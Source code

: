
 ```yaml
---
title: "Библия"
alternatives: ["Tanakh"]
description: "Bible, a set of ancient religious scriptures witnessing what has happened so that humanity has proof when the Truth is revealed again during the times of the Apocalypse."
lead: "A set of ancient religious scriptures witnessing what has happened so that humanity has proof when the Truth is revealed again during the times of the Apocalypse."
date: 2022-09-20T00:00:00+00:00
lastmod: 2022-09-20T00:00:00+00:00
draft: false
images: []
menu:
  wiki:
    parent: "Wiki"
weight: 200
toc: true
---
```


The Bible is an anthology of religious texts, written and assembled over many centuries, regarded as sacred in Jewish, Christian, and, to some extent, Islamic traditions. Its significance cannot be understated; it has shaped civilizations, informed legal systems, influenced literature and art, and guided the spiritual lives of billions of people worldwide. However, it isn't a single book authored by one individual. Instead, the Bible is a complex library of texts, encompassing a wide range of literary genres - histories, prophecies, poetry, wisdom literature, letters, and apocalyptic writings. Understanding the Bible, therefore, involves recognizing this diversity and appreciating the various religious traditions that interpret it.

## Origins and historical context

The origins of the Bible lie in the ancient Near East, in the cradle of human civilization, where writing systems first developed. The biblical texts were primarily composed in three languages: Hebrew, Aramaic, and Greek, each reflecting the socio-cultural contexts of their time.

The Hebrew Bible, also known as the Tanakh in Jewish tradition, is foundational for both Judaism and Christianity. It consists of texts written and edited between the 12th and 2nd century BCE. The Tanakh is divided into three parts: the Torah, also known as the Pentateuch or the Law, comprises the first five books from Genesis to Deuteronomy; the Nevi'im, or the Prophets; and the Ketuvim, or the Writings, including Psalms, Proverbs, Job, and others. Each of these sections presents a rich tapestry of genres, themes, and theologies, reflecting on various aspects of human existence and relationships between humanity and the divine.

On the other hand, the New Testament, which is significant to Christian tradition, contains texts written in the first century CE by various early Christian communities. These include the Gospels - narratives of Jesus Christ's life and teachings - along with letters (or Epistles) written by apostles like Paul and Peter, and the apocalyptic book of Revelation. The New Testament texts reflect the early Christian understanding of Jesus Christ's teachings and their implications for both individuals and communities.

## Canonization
----------------
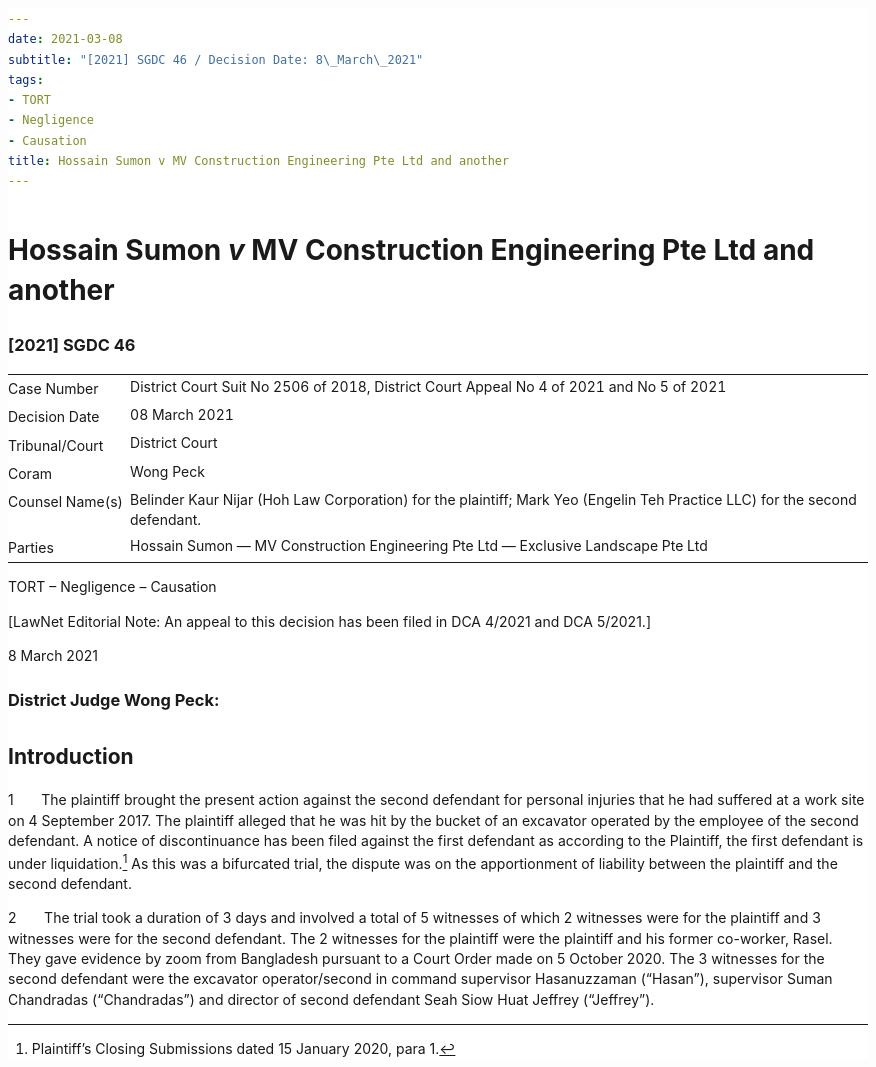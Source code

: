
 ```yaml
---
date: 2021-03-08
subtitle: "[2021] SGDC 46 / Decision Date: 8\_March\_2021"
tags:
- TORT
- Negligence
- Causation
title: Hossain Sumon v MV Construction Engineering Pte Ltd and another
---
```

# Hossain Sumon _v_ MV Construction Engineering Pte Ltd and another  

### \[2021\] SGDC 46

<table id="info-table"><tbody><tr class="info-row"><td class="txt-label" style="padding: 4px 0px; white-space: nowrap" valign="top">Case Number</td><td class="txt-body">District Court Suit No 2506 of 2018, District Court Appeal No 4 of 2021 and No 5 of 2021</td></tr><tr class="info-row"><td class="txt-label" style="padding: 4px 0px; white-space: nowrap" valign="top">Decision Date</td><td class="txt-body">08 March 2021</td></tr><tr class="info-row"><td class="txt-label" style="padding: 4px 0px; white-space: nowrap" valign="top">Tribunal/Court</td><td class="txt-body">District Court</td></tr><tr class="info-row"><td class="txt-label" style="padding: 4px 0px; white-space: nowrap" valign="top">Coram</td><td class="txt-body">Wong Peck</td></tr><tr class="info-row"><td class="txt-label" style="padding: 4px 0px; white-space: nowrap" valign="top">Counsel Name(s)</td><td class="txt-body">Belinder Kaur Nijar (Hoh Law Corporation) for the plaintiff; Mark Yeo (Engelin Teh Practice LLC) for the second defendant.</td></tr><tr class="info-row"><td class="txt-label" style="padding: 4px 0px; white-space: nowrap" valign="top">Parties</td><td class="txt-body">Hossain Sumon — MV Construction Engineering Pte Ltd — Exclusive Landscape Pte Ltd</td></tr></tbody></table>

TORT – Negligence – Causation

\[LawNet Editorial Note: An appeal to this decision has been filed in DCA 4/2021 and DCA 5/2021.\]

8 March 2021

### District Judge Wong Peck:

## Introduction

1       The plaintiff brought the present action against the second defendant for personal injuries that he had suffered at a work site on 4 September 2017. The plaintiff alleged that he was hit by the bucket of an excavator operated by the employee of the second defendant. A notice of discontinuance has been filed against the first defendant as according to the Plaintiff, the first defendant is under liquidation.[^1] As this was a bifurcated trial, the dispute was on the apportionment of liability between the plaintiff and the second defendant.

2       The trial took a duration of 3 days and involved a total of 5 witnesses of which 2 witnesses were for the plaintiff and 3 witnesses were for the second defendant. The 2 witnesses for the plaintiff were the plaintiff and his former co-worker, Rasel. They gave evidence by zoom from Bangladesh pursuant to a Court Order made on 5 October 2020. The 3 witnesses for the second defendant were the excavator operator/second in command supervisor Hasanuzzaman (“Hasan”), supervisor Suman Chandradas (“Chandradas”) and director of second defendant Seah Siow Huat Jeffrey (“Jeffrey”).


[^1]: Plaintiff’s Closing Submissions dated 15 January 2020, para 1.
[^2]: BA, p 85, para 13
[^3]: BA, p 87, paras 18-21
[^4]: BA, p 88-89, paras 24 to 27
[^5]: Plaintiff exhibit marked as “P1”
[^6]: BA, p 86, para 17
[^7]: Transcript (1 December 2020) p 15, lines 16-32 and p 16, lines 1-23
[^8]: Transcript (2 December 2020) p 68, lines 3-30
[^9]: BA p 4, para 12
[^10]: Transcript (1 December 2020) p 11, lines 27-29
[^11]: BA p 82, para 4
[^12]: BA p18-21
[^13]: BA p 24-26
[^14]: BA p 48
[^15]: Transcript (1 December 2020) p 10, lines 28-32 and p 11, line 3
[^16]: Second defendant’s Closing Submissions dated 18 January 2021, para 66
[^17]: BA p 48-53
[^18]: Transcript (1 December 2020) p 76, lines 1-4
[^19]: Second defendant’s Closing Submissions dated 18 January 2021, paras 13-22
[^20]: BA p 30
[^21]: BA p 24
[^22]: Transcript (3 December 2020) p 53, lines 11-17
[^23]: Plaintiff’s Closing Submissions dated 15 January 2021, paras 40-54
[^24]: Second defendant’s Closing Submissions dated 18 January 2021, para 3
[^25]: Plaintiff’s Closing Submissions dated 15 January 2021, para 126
----------------
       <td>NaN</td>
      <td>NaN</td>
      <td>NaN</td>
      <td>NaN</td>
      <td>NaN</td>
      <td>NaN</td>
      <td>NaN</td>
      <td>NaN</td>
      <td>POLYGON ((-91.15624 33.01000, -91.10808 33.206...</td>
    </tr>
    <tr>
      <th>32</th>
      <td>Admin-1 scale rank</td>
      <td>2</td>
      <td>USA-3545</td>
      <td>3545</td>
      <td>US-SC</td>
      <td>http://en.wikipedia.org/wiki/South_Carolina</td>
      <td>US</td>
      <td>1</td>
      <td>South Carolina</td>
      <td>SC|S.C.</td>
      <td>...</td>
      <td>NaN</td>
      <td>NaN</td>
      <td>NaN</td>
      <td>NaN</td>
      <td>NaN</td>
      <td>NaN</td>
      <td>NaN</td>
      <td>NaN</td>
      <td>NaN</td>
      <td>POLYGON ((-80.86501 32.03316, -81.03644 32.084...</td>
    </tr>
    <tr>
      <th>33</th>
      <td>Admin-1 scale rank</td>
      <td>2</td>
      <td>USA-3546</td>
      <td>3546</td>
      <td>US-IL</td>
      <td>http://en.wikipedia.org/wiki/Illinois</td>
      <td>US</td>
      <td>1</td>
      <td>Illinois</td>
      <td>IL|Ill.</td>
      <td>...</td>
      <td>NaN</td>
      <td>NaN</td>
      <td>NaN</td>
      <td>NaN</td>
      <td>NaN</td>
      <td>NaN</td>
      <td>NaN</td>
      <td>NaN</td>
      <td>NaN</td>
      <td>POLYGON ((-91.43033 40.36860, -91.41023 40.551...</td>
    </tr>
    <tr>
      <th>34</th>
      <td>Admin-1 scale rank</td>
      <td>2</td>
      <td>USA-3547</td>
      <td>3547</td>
----------------
## ABOUT THIS TASK
Whatever else the listing above holds, retype exactly only the lines from the one containing "[^16]: Second defendant’s" to the one containing "[^24]: Second defendant’s", both ends kept.

## THE COMPLETED TASK
[^16]: Second defendant’s Closing Submissions dated 18 January 2021, para 66
[^17]: BA p 48-53
[^18]: Transcript (1 December 2020) p 76, lines 1-4
[^19]: Second defendant’s Closing Submissions dated 18 January 2021, paras 13-22
[^20]: BA p 30
[^21]: BA p 24
[^22]: Transcript (3 December 2020) p 53, lines 11-17
[^23]: Plaintiff’s Closing Submissions dated 15 January 2021, paras 40-54
[^24]: Second defendant’s Closing Submissions dated 18 January 2021, para 3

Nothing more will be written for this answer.